• PROBLEM TO WORK ON
Going through the entries below, work out how many lines have the string "Lifting" in them. Give the number and nothing more.

·····

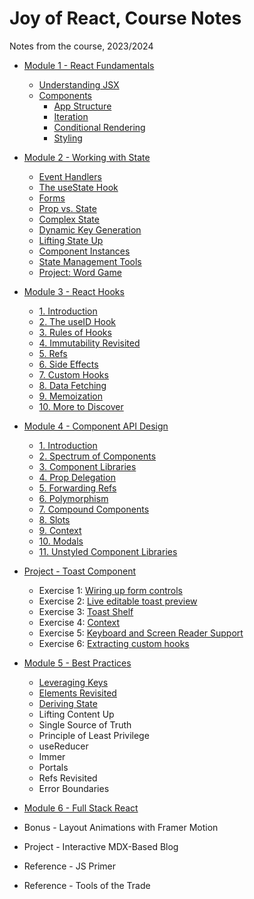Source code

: # Joy of React, Course Notes

Notes from the course, 2023/2024

- [Module 1 - React Fundamentals](course-notes-module-1.md)
  - [Understanding JSX](course-notes-module-1a.md)
  - [Components](course-notes-module-1b-0.md)
    - [App Structure](course-notes-module-1b-1.md)
    - [Iteration](course-notes-module-1b-2.md)
    - [Conditional Rendering](course-notes-module-1b-3.md)
    - [Styling](course-notes-module-1b-4.md)

- [Module 2 - Working with State](course-notes-module-2.md)
  - [Event Handlers](course-notes-module-2a.md)
  - [The useState Hook](course-notes-module-2b.md)
  - [Forms](course-notes-module-2c.md)
  - [Prop vs. State](course-notes-module-2d.md)
  - [Complex State](course-notes-module-2e.md)
  - [Dynamic Key Generation](course-notes-module-2f.md)
  - [Lifting State Up](course-notes-module-2g.md)
  - [Component Instances](course-notes-module-2h.md)
  - [State Management Tools](course-notes-module-2i.md)
  - [Project: Word Game](course-notes-module-2j.md)

- [Module 3 - React Hooks](course-notes-module-3.md)
  - [1. Introduction](./module-3-hooks/01-intro.md)
  - [2. The useID Hook](./module-3-hooks/02-notes-useID.md)
  - [3. Rules of Hooks](./module-3-hooks/03-notes-rules-hooks.md)
  - [4. Immutability Revisited](./module-3-hooks/04-notes-immutability.md)
  - [5. Refs](./module-3-hooks/05-notes-refs.md)
  - [6. Side Effects](./module-3-hooks/06-notes-side-effects.md)
  - [7. Custom Hooks](./module-3-hooks/07-notes-custom-hooks.md)
  - [8. Data Fetching](./module-3-hooks/08-notes-data-fetching.md)
  - [9. Memoization](./module-3-hooks/09-notes-memoization.md)
  - [10. More to Discover](./module-3-hooks/10-notes-more.md)

- [Module 4 - Component API Design](course-notes-module-4.md)
  - [1. Introduction](./module-4-component-api/01-notes-intro.md)
  - [2. Spectrum of Components](./module-4-component-api/02-notes-spectrum.md)
  - [3. Component Libraries](./module-4-component-api/03-notes-libraries.md)
  - [4. Prop Delegation](./module-4-component-api/04-notes-prop-delegation.md)
  - [5. Forwarding Refs](./module-4-component-api/05-notes-forward-refs.md)
  - [6. Polymorphism](./module-4-component-api/06-notes-polymorphism.md)
  - [7. Compound Components](./module-4-component-api/07-notes-compound-components.md)
  - [8. Slots](./module-4-component-api/08-notes-slots.md)
  - [9. Context](./module-4-component-api/09-notes-context.md)
  - [10. Modals](./module-4-component-api/10-notes-modals.md)
  - [11. Unstyled Component Libraries](./module-4-component-api/11-notes-unstyled-libraries.md)

- [Project - Toast Component](course-notes-module-4-project-toast-component.md)
  - Exercise 1: [Wiring up form controls](./module-4-project-toast/exercise-1-wiring-up.md)
  - Exercise 2: [Live editable toast preview](./module-4-project-toast/exercise-2-toast-preview.md)
  - Exercise 3: [Toast Shelf](./module-4-project-toast/exercise-3-toast-shelf.md)
  - Exercise 4: [Context](./module-4-project-toast/exercise-4-context.md)
  - Exercise 5: [Keyboard and Screen Reader Support](./module-4-project-toast/exercise-5-keyboard-screen-reader.md)
  - Exercise 6: [Extracting custom hooks](./module-4-project-toast/exercise-6-custom-hooks.md)

- [Module 5 - Best Practices](course-notes-module-5.md)
  - [Leveraging Keys](./module-5-happy-practice/01-notes-leveraging-keys.md)
  - [Elements Revisited](./module-5-happy-practice/02-notes-elements-revisited.md)
  - [Deriving State](./module-5-happy-practice/03-notes-deriving-state.md)
  - Lifting Content Up
  - Single Source of Truth
  - Principle of Least Privilege
  - useReducer
  - Immer
  - Portals
  - Refs Revisited
  - Error Boundaries

- [Module 6 - Full Stack React](course-notes-module-6.md)

- Bonus - Layout Animations with Framer Motion
- Project - Interactive MDX-Based Blog
- Reference - JS Primer
- Reference - Tools of the Trade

·····

• EXERCISE RESPONSE
2